The vicious incentive discounting battle continues in the auto industry. Once again, General Motors and Ford Motor are relying on incentives to boost lackluster vehicle sales and to regain ground lost to Asian rivals.
GM increased rebates on sports utility vehicles to $5,000 and to $4,000 for most 2004 cars, while Ford raised its offer by $1,000 on some SUVs, including the Explorer, the companies announced in statements.
“Consumers have more reasons than ever to choose a great new GM vehicle,” John Smith, group vice president of GM North America Vehicle Sales, said in a statement. True. The rebates are good news for the consumers, yet another blow to the car manufacturers.
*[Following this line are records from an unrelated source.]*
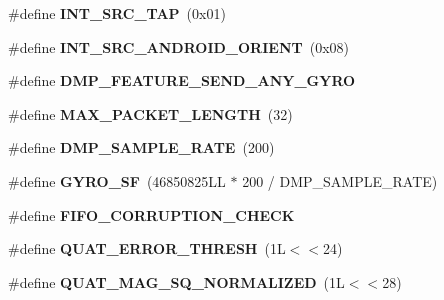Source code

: \begin{DoxyCompactItemize}
\item 
\#define {\bfseries I\+N\+T\+\_\+\+S\+R\+C\+\_\+\+T\+AP}~(0x01)\hypertarget{group___d_r_i_v_e_r_s_gac5690dcf21f75f38bc3ea13ad4799714}{}\label{group___d_r_i_v_e_r_s_gac5690dcf21f75f38bc3ea13ad4799714}

\item 
\#define {\bfseries I\+N\+T\+\_\+\+S\+R\+C\+\_\+\+A\+N\+D\+R\+O\+I\+D\+\_\+\+O\+R\+I\+E\+NT}~(0x08)\hypertarget{group___d_r_i_v_e_r_s_ga7c3f4a57d404a1321ce6dfc00e33ac4d}{}\label{group___d_r_i_v_e_r_s_ga7c3f4a57d404a1321ce6dfc00e33ac4d}

\item 
\#define {\bfseries D\+M\+P\+\_\+\+F\+E\+A\+T\+U\+R\+E\+\_\+\+S\+E\+N\+D\+\_\+\+A\+N\+Y\+\_\+\+G\+Y\+RO}
\item 
\#define {\bfseries M\+A\+X\+\_\+\+P\+A\+C\+K\+E\+T\+\_\+\+L\+E\+N\+G\+TH}~(32)\hypertarget{group___d_r_i_v_e_r_s_ga973c680573b37fc359fc68d0707da355}{}\label{group___d_r_i_v_e_r_s_ga973c680573b37fc359fc68d0707da355}

\item 
\#define {\bfseries D\+M\+P\+\_\+\+S\+A\+M\+P\+L\+E\+\_\+\+R\+A\+TE}~(200)\hypertarget{group___d_r_i_v_e_r_s_ga9d0f0425cbcb58186500cb8686e41e67}{}\label{group___d_r_i_v_e_r_s_ga9d0f0425cbcb58186500cb8686e41e67}

\item 
\#define {\bfseries G\+Y\+R\+O\+\_\+\+SF}~(46850825\+L\+L $\ast$ 200 / D\+M\+P\+\_\+\+S\+A\+M\+P\+L\+E\+\_\+\+R\+A\+T\+E)\hypertarget{group___d_r_i_v_e_r_s_gac0325c658f2911bdfc3b44fca31c684f}{}\label{group___d_r_i_v_e_r_s_gac0325c658f2911bdfc3b44fca31c684f}

\item 
\#define {\bfseries F\+I\+F\+O\+\_\+\+C\+O\+R\+R\+U\+P\+T\+I\+O\+N\+\_\+\+C\+H\+E\+CK}\hypertarget{group___d_r_i_v_e_r_s_gabb3bcb4d19c847aa89a356478b7da027}{}\label{group___d_r_i_v_e_r_s_gabb3bcb4d19c847aa89a356478b7da027}

\item 
\#define {\bfseries Q\+U\+A\+T\+\_\+\+E\+R\+R\+O\+R\+\_\+\+T\+H\+R\+E\+SH}~(1\+L$<$$<$24)\hypertarget{group___d_r_i_v_e_r_s_ga633dcbd524d41e6f76c0fda39828c8e1}{}\label{group___d_r_i_v_e_r_s_ga633dcbd524d41e6f76c0fda39828c8e1}

\item 
\#define {\bfseries Q\+U\+A\+T\+\_\+\+M\+A\+G\+\_\+\+S\+Q\+\_\+\+N\+O\+R\+M\+A\+L\+I\+Z\+ED}~(1\+L$<$$<$28)\hypertarget{group___d_r_i_v_e_r_s_ga290880f86641e11d62db9792eab808bd}{}\label{group___d_r_i_v_e_r_s_ga290880f86641e11d62db9792eab808bd}


\end{DoxyCompactItemize}
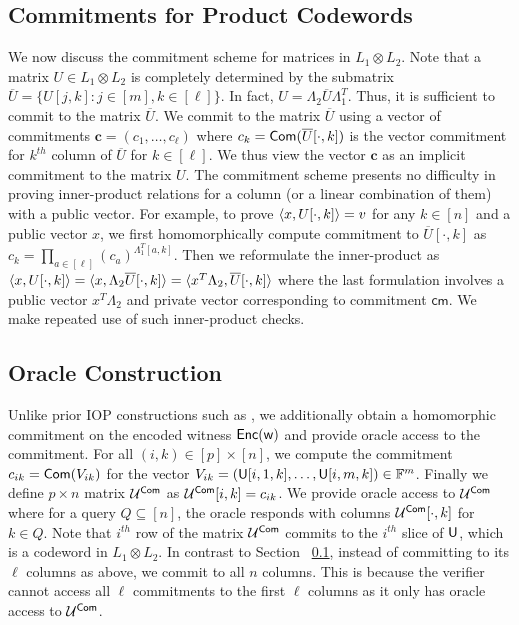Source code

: \subsection{Commitments for Product Codewords}\label{sec:matrixcommitment}
We now discuss the commitment scheme
for matrices in $L_1\otimes L_2$. %
Note that a matrix $U\in L_1\otimes L_2$ is
completely determined by the submatrix $\overline{U}=\{U[j,k]: j\in [m], k\in [\ell]\}$.
In fact, $U=\Lambda_2\overline{U}\Lambda_1^T$. Thus, it is sufficient to commit to the matrix $\overline{U}$. We commit to the
matrix $\overline{U}$ using a vector of commitments $\bm{c}=(c_1,\ldots,c_\ell)$
where $c_k=\mathsf{Com}(\overline{U}[\cdot,k])$ is the vector commitment for $k^{th}$
column of $\overline{U}$ for $k\in [\ell]$. We thus view the vector $\bm{c}$ as 
an implicit commitment to the matrix $U$. 
The commitment scheme presents no difficulty in 
proving inner-product relations for a column (or a linear combination of them) with a public vector.
For example, to prove $\langle x,U[\cdot,k]\rangle=v$ for any $k \in [n]$ and a public vector $x$, we first homomorphically compute commitment
to $\overline{U}[\cdot,k]$ as $c_k=\prod_{a\in [\ell]}(c_a)^{\Lambda_1^T[a,k]}$. 
Then we reformulate the inner-product as 
$\langle x,U[\cdot,k]\rangle=\langle x,\Lambda_2\overline{U}[\cdot,k]\rangle=\langle x^T\Lambda_2,\overline{U}[\cdot,k]\rangle$ where the last formulation involves a public vector $x^T\Lambda_2$ and private vector corresponding to commitment $\mathsf{cm}$. We make repeated use of such inner-product checks.   

\subsection{Oracle Construction}\label{sec:construct_oracle} 
Unlike prior IOP constructions such as \cite{ligero, aurora}, we additionally
obtain a homomorphic commitment on the encoded witness $\mathsf{Enc}(\mathsf{w})$ and provide
oracle access to the commitment. 
For all $(i,k)\in [p]\times
[n]$, we  compute the commitment %
$c_{ik}=\mathsf{Com}(V_{ik})$ for the vector 
$V_{ik}=(\mathsf{U}[i,1,k],\ldots,\mathsf{U}[i,m,k])\in \mathbb{F}^m$. 
Finally we define $p\times n$ matrix $\mathcal{U}^{\mathsf{Com}}$ as
$\mathcal{U}^{\mathsf{Com}}[i,k]=c_{ik}$. We provide oracle access to $\mathcal{U}^{\mathsf{Com}}$ where for a
query $Q\subseteq [n]$, the oracle responds with columns $\mathcal{U}^{\mathsf{Com}}[\cdot,k]$ for
$k\in Q$. Note that $i^{th}$ row of the matrix $\mathcal{U}^{\mathsf{Com}}$ commits to the
$i^{th}$ slice of $\mathsf{U}$, which is a codeword in $L_1\otimes L_2$. In contrast
to Section ~\ref{sec:matrixcommitment}, instead of
committing to its $\ell$ columns as above, we commit to all $n$ columns. This is
because the verifier cannot access all $\ell$ commitments to the first $\ell$ columns
as it only has oracle access to $\mathcal{U}^{\mathsf{Com}}$. 


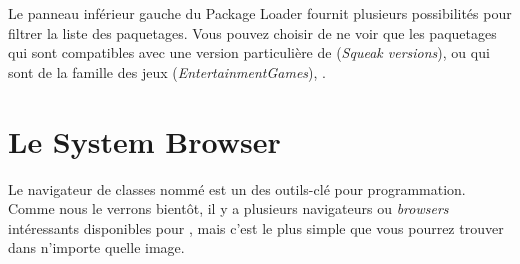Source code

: \documentclass[a4paper,10pt,twoside]{book}
\begin{document}


Le panneau inf\'erieur gauche du \sqmap Package Loader fournit
plusieurs possibilit\'es pour filtrer la liste des paquetages. Vous
pouvez choisir de ne voir que les paquetages qui sont compatibles avec
une version particuli\`ere de \sq
(\emph{Squeak versions}), 
ou qui sont de la famille des jeux
(\emph{Entertainment\go{}Games}), 
\etc.

\section{Le System Browser}

Le navigateur de classes nomm\'e  est un des
outils-cl\'e pour programmation.
Comme nous le verrons bient\^ot, il y a plusieurs navigateurs ou
\emph{browsers} int\'eressants disponibles pour \sq, mais c'est le
plus simple que vous pourrez trouver dans n'importe quelle image.

\end{document}
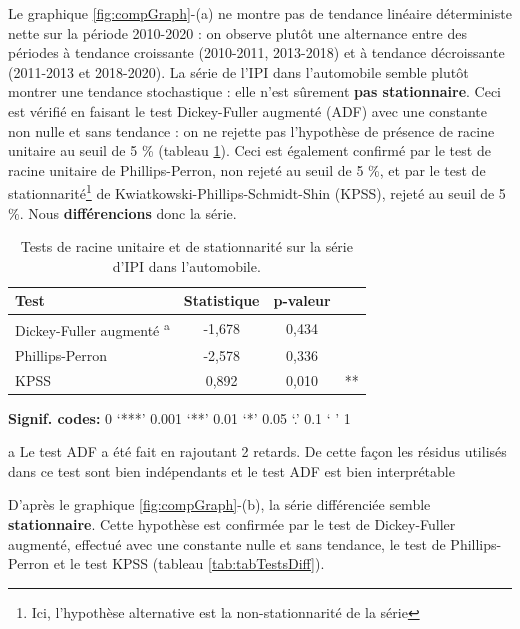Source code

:\documentclass[french]{article}
\begin{document}
Le graphique \ref{fig:compGraph}-(a) ne montre pas de tendance linéaire déterministe nette sur la période 2010-2020 : on observe plutôt une alternance entre des périodes à tendance croissante (2010-2011, 2013-2018) et à tendance décroissante (2011-2013 et 2018-2020).
La série de l'IPI dans l'automobile semble plutôt montrer une tendance stochastique : elle n'est sûrement \textbf{pas stationnaire}. Ceci est vérifié en faisant le test Dickey-Fuller augmenté (ADF) avec une constante non nulle et sans tendance : on ne rejette pas l'hypothèse de présence de racine unitaire au seuil de 5 \% (tableau \ref{tab:tabTestsInit}).
Ceci est également confirmé par le test de racine unitaire de Phillips-Perron, non rejeté au seuil de 5 \%, et par le test de stationnarité\footnote{Ici, l'hypothèse alternative est la non-stationnarité de la série} de Kwiatkowski-Phillips-Schmidt-Shin (KPSS), rejeté au seuil de 5 \%. Nous \textbf{différencions} donc la série.

\begin{table}[!h]

\caption{\label{tab:tabTestsInit}Tests de racine unitaire et de stationnarité sur la série d'IPI dans l'automobile.}
\centering
\begin{threeparttable}
\begin{tabular}[t]{lccc}
\toprule
Test & Statistique & p-valeur & \\
\midrule
Dickey-Fuller augmenté \textsuperscript{a} & -1,678 & 0,434 & \\
Phillips-Perron & -2,578 & 0,336 & \\
KPSS & 0,892 & 0,010 & **\\
\bottomrule
\end{tabular}
\begin{tablenotes}
\item \hspace{-0.4cm}\textbf{Signif. codes: }0 `***' 0.001 `**' 0.01 `*' 0.05 `.' 0.1 ` ' 1
\item[a] Le test ADF a été fait en rajoutant 2 retards. De cette façon les résidus utilisés dans ce test sont bien indépendants et le test ADF est bien interprétable
\end{tablenotes}
\end{threeparttable}
\end{table}

D'après le graphique \ref{fig:compGraph}-(b), la série différenciée semble \textbf{stationnaire}.
Cette hypothèse est confirmée par le test de Dickey-Fuller augmenté, effectué avec une constante nulle et sans tendance, le test de Phillips-Perron et le test KPSS (tableau \ref{tab:tabTestsDiff}).
\end{document}

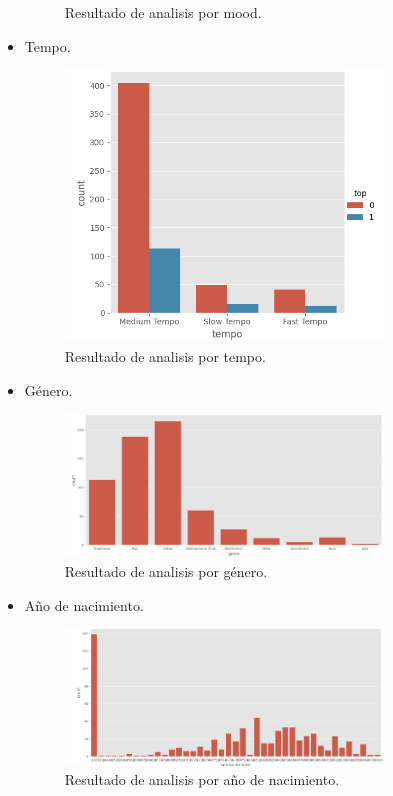 \documentclass[a4paper,12pt]{article}
\begin{document}
\begin{itemize}
\begin{figure}[H]
        \caption{Resultado de analisis por mood.}
        \label{fig:decision_tree}
    \end{figure}
    \item Tempo.
    \begin{figure}[H]
        \centering
        \includegraphics[width=0.8\textwidth]{9.png}
        \caption{Resultado de analisis por tempo.}
        \label{fig:decision_tree}
    \end{figure}
    \item Género.
    \begin{figure}[H]
        \centering
        \includegraphics[width=0.8\textwidth]{10.png}
        \caption{Resultado de analisis por género.}
        \label{fig:decision_tree}
    \end{figure}
    \item Año de nacimiento.
    \begin{figure}[H]
        \centering
        \includegraphics[width=0.8\textwidth]{11.png}
        \caption{Resultado de analisis por año de nacimiento.}
        \label{fig:decision_tree}
    \end{figure}
\end{itemize}
\end{document}
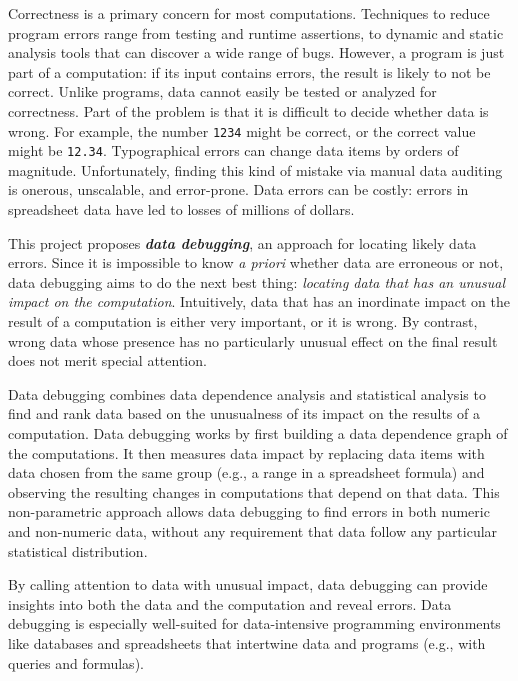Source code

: \projectname{}

Correctness is a primary
concern for most computations. Techniques to reduce program errors range from testing and
runtime assertions, to dynamic and static analysis tools that can
discover a wide range of bugs. However, a program is just part of
a computation: if its input contains errors, the result
is likely to not be correct. Unlike programs, data
cannot easily be tested or analyzed for correctness.  Part of the
problem is that it is difficult to decide whether data
is wrong. For example, the number \texttt{1234}
might be correct, or the correct value might
be \texttt{12.34}. Typographical errors can change data items by
orders of magnitude. Unfortunately, finding this kind of mistake via
manual data auditing is onerous, unscalable, and error-prone. Data
errors can be costly: errors in spreadsheet data have led to losses of
millions of dollars.

This project proposes \emph{\bf data debugging}, an approach for
locating likely data errors. Since it is impossible to know \emph{a
priori} whether data are erroneous or not, data debugging aims to do
the next best thing: \emph{locating data that has an unusual impact on
the computation}. Intuitively, data that has an inordinate impact on
the result of a computation is either very important, or it is wrong. By
contrast, wrong data whose presence has no particularly unusual effect
on the final result does not merit special attention.

Data debugging combines data dependence analysis and statistical
analysis to find and rank data based on the unusualness of its impact
on the results of a computation. Data debugging works by first
building a data dependence graph of the computations. It then measures
data impact by replacing data items with data chosen from the same
group (e.g., a range in a spreadsheet formula) and observing the
resulting changes in computations that depend on that data. This
non-parametric approach allows data debugging to find errors in both
numeric and non-numeric data, without any requirement that data follow
any particular statistical distribution.

By calling attention to data with unusual impact, data debugging can
provide insights into both the data and the computation and reveal
errors. Data debugging is especially well-suited for data-intensive
programming environments like databases and spreadsheets that
intertwine data and programs (e.g., with queries and formulas). 

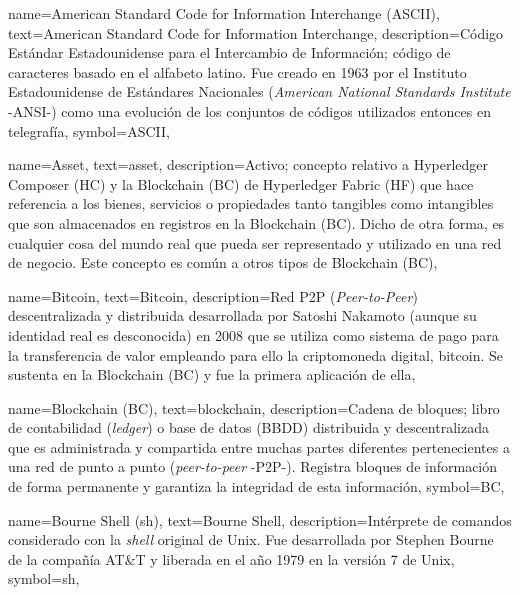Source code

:{
    name={American Standard Code for Information Interchange (ASCII)},
    text={American Standard Code for Information Interchange},
    description={Código Estándar Estadounidense para el Intercambio de Información; código de caracteres basado en el alfabeto latino. Fue creado en 1963 por el Instituto Estadounidense de Estándares Nacionales (\textit{American National Standards Institute} -ANSI-) como una evolución de los conjuntos de códigos utilizados entonces en telegrafía},
    symbol={ASCII},
}

{
    name={Asset},
    text={asset},
    description={Activo; concepto relativo a Hyperledger Composer (HC) y la Blockchain (BC) de Hyperledger Fabric (HF) que hace referencia a los bienes, servicios o propiedades tanto tangibles como intangibles que son almacenados en registros en la Blockchain (BC). Dicho de otra forma, es cualquier cosa del mundo real que pueda ser representado y utilizado en una red de negocio. Este concepto es común a otros tipos de Blockchain (BC)},
}

{
    name={Bitcoin},
    text={Bitcoin},
    description={Red P2P (\textit{Peer-to-Peer}) descentralizada y distribuida desarrollada por Satoshi Nakamoto (aunque su identidad real es desconocida) en 2008 que se utiliza como sistema de pago para la transferencia de valor empleando para ello la criptomoneda digital, bitcoin. Se sustenta en la Blockchain (BC) y fue la primera aplicación de ella},
}
	
{
    name={Blockchain (BC)},
    text={blockchain},
    description={Cadena de bloques; libro de contabilidad (\textit{ledger}) o base de datos (BBDD) distribuida y descentralizada que es administrada y compartida entre muchas partes diferentes pertenecientes a una red de punto a punto (\textit{peer-to-peer} -P2P-). Registra bloques de información de forma permanente y garantiza la integridad de esta información},
    symbol={BC},
}
	
{
    name={Bourne Shell (sh)},
    text={Bourne Shell},
    description={Intérprete de comandos considerado con la \textit{shell} original de Unix. Fue desarrollada por Stephen Bourne de la compañía AT\&T y liberada en el año 1979 en la versión 7 de Unix},
    symbol={sh},
}	

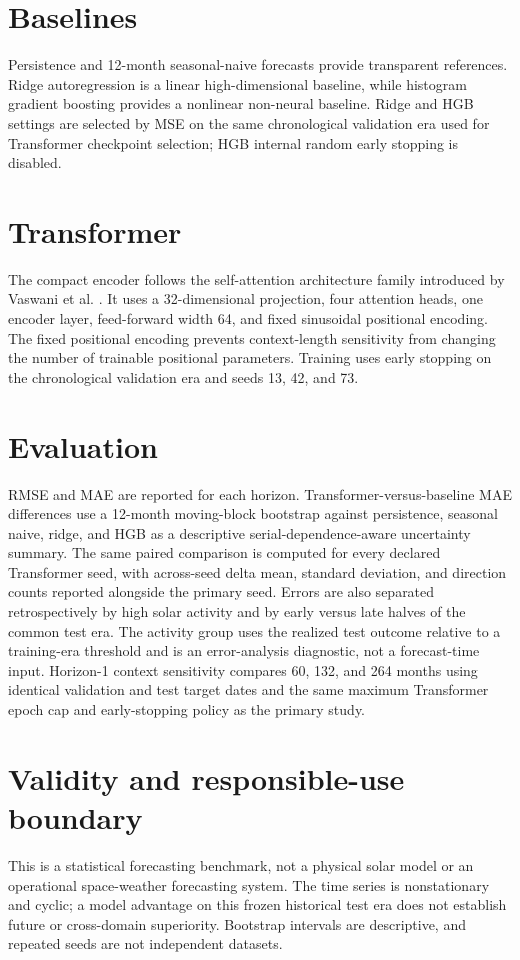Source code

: \documentclass[11pt]{article}
\begin{document}
\section{Baselines}
Persistence and 12-month seasonal-naive forecasts provide transparent references. Ridge autoregression is a linear high-dimensional baseline, while histogram gradient boosting provides a nonlinear non-neural baseline. Ridge and HGB settings are selected by MSE on the same chronological validation era used for Transformer checkpoint selection; HGB internal random early stopping is disabled.

\section{Transformer}
The compact encoder follows the self-attention architecture family introduced by Vaswani et al. \cite{vaswani2017attention}. It uses a 32-dimensional projection, four attention heads, one encoder layer, feed-forward width 64, and fixed sinusoidal positional encoding. The fixed positional encoding prevents context-length sensitivity from changing the number of trainable positional parameters. Training uses early stopping on the chronological validation era and seeds 13, 42, and 73.

\section{Evaluation}
RMSE and MAE are reported for each horizon. Transformer-versus-baseline MAE differences use a 12-month moving-block bootstrap against persistence, seasonal naive, ridge, and HGB as a descriptive serial-dependence-aware uncertainty summary. The same paired comparison is computed for every declared Transformer seed, with across-seed delta mean, standard deviation, and direction counts reported alongside the primary seed. Errors are also separated retrospectively by high solar activity and by early versus late halves of the common test era. The activity group uses the realized test outcome relative to a training-era threshold and is an error-analysis diagnostic, not a forecast-time input. Horizon-1 context sensitivity compares 60, 132, and 264 months using identical validation and test target dates and the same maximum Transformer epoch cap and early-stopping policy as the primary study.



\section{Validity and responsible-use boundary}
This is a statistical forecasting benchmark, not a physical solar model or an operational space-weather forecasting system. The time series is nonstationary and cyclic; a model advantage on this frozen historical test era does not establish future or cross-domain superiority. Bootstrap intervals are descriptive, and repeated seeds are not independent datasets.
\end{document}
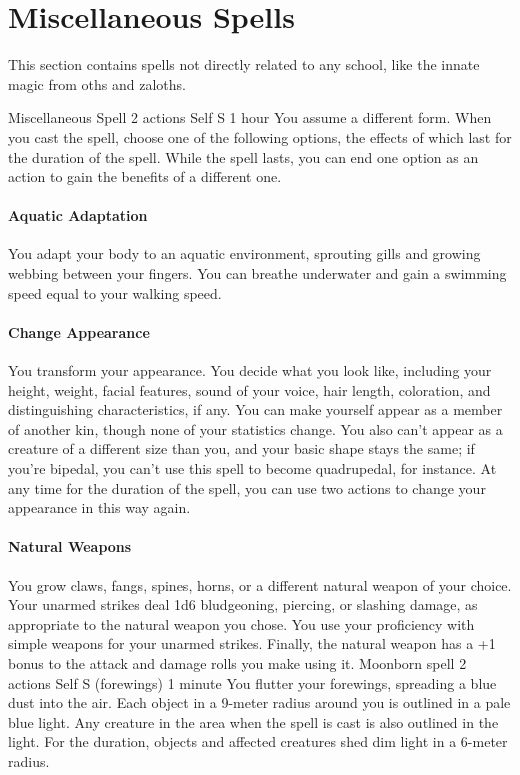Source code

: \section{Miscellaneous Spells}
This section contains spells not directly related to any school, like the innate magic from oths and zaloths.

    {Miscellaneous Spell}
    {2 actions}
    {Self}
    {S}
    {1 hour}
    You assume a different form.
    When you cast the spell, choose one of the following options, the effects of which last for the duration of the spell.
    While the spell lasts, you can end one option as an action to gain the benefits of a different one.

    \paragraph{Aquatic Adaptation}
        You adapt your body to an aquatic environment, sprouting gills and growing webbing between your fingers.
        You can breathe underwater and gain a swimming speed equal to your walking speed.

    \paragraph{Change Appearance}
        You transform your appearance.
        You decide what you look like, including your height, weight, facial features, sound of your voice, hair length, coloration, and distinguishing characteristics, if any.
        You can make yourself appear as a member of another kin, though none of your statistics change.
        You also can't appear as a creature of a different size than you, and your basic shape stays the same; if you're bipedal, you can't use this spell to become quadrupedal, for instance.
        At any time for the duration of the spell, you can use two actions to change your appearance in this way again.

    \paragraph{Natural Weapons}
        You grow claws, fangs, spines, horns, or a different natural weapon of your choice.
        Your unarmed strikes deal 1d6 bludgeoning, piercing, or slashing damage, as appropriate to the natural weapon you chose.
        You use your proficiency with simple weapons for your unarmed strikes.
        Finally, the natural weapon has a +1 bonus to the attack and damage rolls you make using it.
    {Moonborn spell}
    {2 actions}
    {Self}
    {S (forewings)}
    {1 minute}
    You flutter your forewings, spreading a blue dust into the air.
    Each object in a 9-meter radius around you is outlined in a pale blue light.
    Any creature in the area when the spell is cast is also outlined in the light.
    For the duration, objects and affected creatures shed dim light in a 6-meter radius.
The Big Three — Ford, GM and Chrysler, a unit of DaimlerChrysler — have yet to find a way to wean the American shopper off of incentives and to take advantage of an economy that’s on the mend, recovering in consumer confidence and slightly higher interest rates. Consumers are accustomed to the significant deals and don’t seem willing to pay the extra money for their U.S.A.-made car. Data backs this point.
In June, light vehicle sales fell to their lowest point in nearly six years. Incentives for the auto industry declined 1.1 percent in June to $3,667 from $3,703 in May, according a CIBC World Markets analyst report, citing CNW Marketing Research. So today’s news on the incentives isn’t a surprise.
Even so, Ford, GM and Chrysler executives must explain to soon-to-be inquiring investors the reasons behind disappointing earnings results.
The pricing battle began after Sept. 11, 2001. U.S. carmakers resorted to offering sizable cash rebates, interest-free financing and slashing in some cases, the sticker price of the vehicles to lure buyers amid a sluggish economy. Sales rose as people rushed to their neighborhood dealership; however, the deals squeezed profit margins at the automakers.
And to add to their woes, Asian competitors like Nissan and Toyota were enjoying high market share gains because the companies offered trendier, more stylish cars packed with features such as compact disc players for about the same price or less than their U.S. counterparts.
So what’s the solution? How do automakers sell more cars without essentially greasing the palms of consumers with incentives? What are your thoughts on this issue? Can this cycle be broken? For now, you might as well visit your local Ford or GM dealer and take advantage.